----- Dataset records -----

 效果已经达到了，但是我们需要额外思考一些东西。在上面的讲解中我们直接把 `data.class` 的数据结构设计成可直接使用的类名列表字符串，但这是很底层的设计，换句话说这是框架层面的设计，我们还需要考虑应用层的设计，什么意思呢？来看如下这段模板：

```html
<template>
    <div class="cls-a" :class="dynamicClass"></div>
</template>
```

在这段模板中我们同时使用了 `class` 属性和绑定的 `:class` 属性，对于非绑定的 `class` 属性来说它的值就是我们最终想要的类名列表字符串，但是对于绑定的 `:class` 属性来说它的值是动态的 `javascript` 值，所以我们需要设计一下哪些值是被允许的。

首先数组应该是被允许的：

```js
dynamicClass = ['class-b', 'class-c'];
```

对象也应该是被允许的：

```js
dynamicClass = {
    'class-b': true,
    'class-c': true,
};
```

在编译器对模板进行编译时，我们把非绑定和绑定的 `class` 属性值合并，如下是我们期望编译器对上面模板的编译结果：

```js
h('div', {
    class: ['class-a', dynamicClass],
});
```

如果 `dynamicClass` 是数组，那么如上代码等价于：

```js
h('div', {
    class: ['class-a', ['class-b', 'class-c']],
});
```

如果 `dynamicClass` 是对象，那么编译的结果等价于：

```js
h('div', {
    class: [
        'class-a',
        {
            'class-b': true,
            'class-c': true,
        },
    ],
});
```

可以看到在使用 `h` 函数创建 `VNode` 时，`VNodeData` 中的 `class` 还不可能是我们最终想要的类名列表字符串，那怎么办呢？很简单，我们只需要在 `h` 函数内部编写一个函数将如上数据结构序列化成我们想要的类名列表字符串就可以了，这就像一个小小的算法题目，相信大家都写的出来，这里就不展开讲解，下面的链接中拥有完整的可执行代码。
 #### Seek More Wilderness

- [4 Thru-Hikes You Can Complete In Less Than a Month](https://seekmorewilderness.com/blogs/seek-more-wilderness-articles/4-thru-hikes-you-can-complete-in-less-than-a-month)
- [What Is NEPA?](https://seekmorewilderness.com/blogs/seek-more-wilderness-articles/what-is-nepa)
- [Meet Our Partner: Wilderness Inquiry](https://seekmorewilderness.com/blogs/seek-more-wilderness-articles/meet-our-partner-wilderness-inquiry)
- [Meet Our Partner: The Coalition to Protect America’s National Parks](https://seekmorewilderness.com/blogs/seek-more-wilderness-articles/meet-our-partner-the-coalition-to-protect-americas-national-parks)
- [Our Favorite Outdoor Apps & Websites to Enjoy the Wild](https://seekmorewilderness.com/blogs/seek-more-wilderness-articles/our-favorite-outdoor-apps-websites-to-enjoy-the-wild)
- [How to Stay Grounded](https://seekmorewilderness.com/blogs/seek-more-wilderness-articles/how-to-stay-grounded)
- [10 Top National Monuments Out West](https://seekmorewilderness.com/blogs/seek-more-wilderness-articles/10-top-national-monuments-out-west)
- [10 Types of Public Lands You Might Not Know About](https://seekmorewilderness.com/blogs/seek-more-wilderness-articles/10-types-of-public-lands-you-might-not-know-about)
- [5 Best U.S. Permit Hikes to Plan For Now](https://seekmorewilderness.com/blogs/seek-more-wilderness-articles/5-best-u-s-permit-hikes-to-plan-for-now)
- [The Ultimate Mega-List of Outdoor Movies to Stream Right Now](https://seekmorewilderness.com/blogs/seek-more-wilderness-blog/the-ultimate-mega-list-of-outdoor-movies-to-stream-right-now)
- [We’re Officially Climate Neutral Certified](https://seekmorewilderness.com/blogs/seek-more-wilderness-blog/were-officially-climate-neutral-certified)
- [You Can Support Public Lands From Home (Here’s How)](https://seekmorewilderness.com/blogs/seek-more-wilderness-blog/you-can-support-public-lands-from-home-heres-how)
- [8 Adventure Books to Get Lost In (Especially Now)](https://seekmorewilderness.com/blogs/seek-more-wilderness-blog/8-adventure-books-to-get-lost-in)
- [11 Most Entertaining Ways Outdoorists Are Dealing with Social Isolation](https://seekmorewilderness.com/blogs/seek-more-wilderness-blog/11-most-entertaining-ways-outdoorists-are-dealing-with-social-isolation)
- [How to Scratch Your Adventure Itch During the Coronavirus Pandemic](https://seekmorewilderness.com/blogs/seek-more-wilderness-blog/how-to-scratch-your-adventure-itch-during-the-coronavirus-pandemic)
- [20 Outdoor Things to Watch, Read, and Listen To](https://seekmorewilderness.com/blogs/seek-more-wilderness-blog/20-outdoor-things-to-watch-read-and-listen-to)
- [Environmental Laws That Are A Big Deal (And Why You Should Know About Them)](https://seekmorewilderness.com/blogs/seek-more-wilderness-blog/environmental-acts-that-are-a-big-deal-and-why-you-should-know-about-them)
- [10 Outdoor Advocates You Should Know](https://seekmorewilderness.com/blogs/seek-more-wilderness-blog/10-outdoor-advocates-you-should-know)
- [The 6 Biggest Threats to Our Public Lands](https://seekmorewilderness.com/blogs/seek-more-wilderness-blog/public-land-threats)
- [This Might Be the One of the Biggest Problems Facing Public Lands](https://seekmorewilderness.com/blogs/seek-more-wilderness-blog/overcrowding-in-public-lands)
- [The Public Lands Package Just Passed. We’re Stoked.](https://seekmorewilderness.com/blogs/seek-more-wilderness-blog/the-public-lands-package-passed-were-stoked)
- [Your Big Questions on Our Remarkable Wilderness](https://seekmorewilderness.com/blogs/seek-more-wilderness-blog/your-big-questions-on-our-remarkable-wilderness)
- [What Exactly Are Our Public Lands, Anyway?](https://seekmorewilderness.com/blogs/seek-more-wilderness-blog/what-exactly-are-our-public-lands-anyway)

-----

| Work required |
After reading the data above, return it verbatim in full.

| Written response |
 效果已经达到了，但是我们需要额外思考一些东西。在上面的讲解中我们直接把 `data.class` 的数据结构设计成可直接使用的类名列表字符串，但这是很底层的设计，换句话说这是框架层面的设计，我们还需要考虑应用层的设计，什么意思呢？来看如下这段模板：

```html
<template>
    <div class="cls-a" :class="dynamicClass"></div>
</template>
```

在这段模板中我们同时使用了 `class` 属性和绑定的 `:class` 属性，对于非绑定的 `class` 属性来说它的值就是我们最终想要的类名列表字符串，但是对于绑定的 `:class` 属性来说它的值是动态的 `javascript` 值，所以我们需要设计一下哪些值是被允许的。

首先数组应该是被允许的：

```js
dynamicClass = ['class-b', 'class-c'];
```

对象也应该是被允许的：

```js
dynamicClass = {
    'class-b': true,
    'class-c': true,
};
```

在编译器对模板进行编译时，我们把非绑定和绑定的 `class` 属性值合并，如下是我们期望编译器对上面模板的编译结果：

```js
h('div', {
    class: ['class-a', dynamicClass],
});
```

如果 `dynamicClass` 是数组，那么如上代码等价于：

```js
h('div', {
    class: ['class-a', ['class-b', 'class-c']],
});
```

如果 `dynamicClass` 是对象，那么编译的结果等价于：

```js
h('div', {
    class: [
        'class-a',
        {
            'class-b': true,
            'class-c': true,
        },
    ],
});
```

可以看到在使用 `h` 函数创建 `VNode` 时，`VNodeData` 中的 `class` 还不可能是我们最终想要的类名列表字符串，那怎么办呢？很简单，我们只需要在 `h` 函数内部编写一个函数将如上数据结构序列化成我们想要的类名列表字符串就可以了，这就像一个小小的算法题目，相信大家都写的出来，这里就不展开讲解，下面的链接中拥有完整的可执行代码。
 #### Seek More Wilderness

- [4 Thru-Hikes You Can Complete In Less Than a Month](https://seekmorewilderness.com/blogs/seek-more-wilderness-articles/4-thru-hikes-you-can-complete-in-less-than-a-month)
- [What Is NEPA?](https://seekmorewilderness.com/blogs/seek-more-wilderness-articles/what-is-nepa)
- [Meet Our Partner: Wilderness Inquiry](https://seekmorewilderness.com/blogs/seek-more-wilderness-articles/meet-our-partner-wilderness-inquiry)
- [Meet Our Partner: The Coalition to Protect America’s National Parks](https://seekmorewilderness.com/blogs/seek-more-wilderness-articles/meet-our-partner-the-coalition-to-protect-americas-national-parks)
- [Our Favorite Outdoor Apps & Websites to Enjoy the Wild](https://seekmorewilderness.com/blogs/seek-more-wilderness-articles/our-favorite-outdoor-apps-websites-to-enjoy-the-wild)
- [How to Stay Grounded](https://seekmorewilderness.com/blogs/seek-more-wilderness-articles/how-to-stay-grounded)
- [10 Top National Monuments Out West](https://seekmorewilderness.com/blogs/seek-more-wilderness-articles/10-top-national-monuments-out-west)
- [10 Types of Public Lands You Might Not Know About](https://seekmorewilderness.com/blogs/seek-more-wilderness-articles/10-types-of-public-lands-you-might-not-know-about)
- [5 Best U.S. Permit Hikes to Plan For Now](https://seekmorewilderness.com/blogs/seek-more-wilderness-articles/5-best-u-s-permit-hikes-to-plan-for-now)
- [The Ultimate Mega-List of Outdoor Movies to Stream Right Now](https://seekmorewilderness.com/blogs/seek-more-wilderness-blog/the-ultimate-mega-list-of-outdoor-movies-to-stream-right-now)
- [We’re Officially Climate Neutral Certified](https://seekmorewilderness.com/blogs/seek-more-wilderness-blog/were-officially-climate-neutral-certified)
- [You Can Support Public Lands From Home (Here’s How)](https://seekmorewilderness.com/blogs/seek-more-wilderness-blog/you-can-support-public-lands-from-home-heres-how)
- [8 Adventure Books to Get Lost In (Especially Now)](https://seekmorewilderness.com/blogs/seek-more-wilderness-blog/8-adventure-books-to-get-lost-in)
- [11 Most Entertaining Ways Outdoorists Are Dealing with Social Isolation](https://seekmorewilderness.com/blogs/seek-more-wilderness-blog/11-most-entertaining-ways-outdoorists-are-dealing-with-social-isolation)
- [How to Scratch Your Adventure Itch During the Coronavirus Pandemic](https://seekmorewilderness.com/blogs/seek-more-wilderness-blog/how-to-scratch-your-adventure-itch-during-the-coronavirus-pandemic)
- [20 Outdoor Things to Watch, Read, and Listen To](https://seekmorewilderness.com/blogs/seek-more-wilderness-blog/20-outdoor-things-to-watch-read-and-listen-to)
- [Environmental Laws That Are A Big Deal (And Why You Should Know About Them)](https://seekmorewilderness.com/blogs/seek-more-wilderness-blog/environmental-acts-that-are-a-big-deal-and-why-you-should-know-about-them)
- [10 Outdoor Advocates You Should Know](https://seekmorewilderness.com/blogs/seek-more-wilderness-blog/10-outdoor-advocates-you-should-know)
- [The 6 Biggest Threats to Our Public Lands](https://seekmorewilderness.com/blogs/seek-more-wilderness-blog/public-land-threats)
- [This Might Be the One of the Biggest Problems Facing Public Lands](https://seekmorewilderness.com/blogs/seek-more-wilderness-blog/overcrowding-in-public-lands)
- [The Public Lands Package Just Passed. We’re Stoked.](https://seekmorewilderness.com/blogs/seek-more-wilderness-blog/the-public-lands-package-passed-were-stoked)
- [Your Big Questions on Our Remarkable Wilderness](https://seekmorewilderness.com/blogs/seek-more-wilderness-blog/your-big-questions-on-our-remarkable-wilderness)
- [What Exactly Are Our Public Lands, Anyway?](https://seekmorewilderness.com/blogs/seek-more-wilderness-blog/what-exactly-are-our-public-lands-anyway)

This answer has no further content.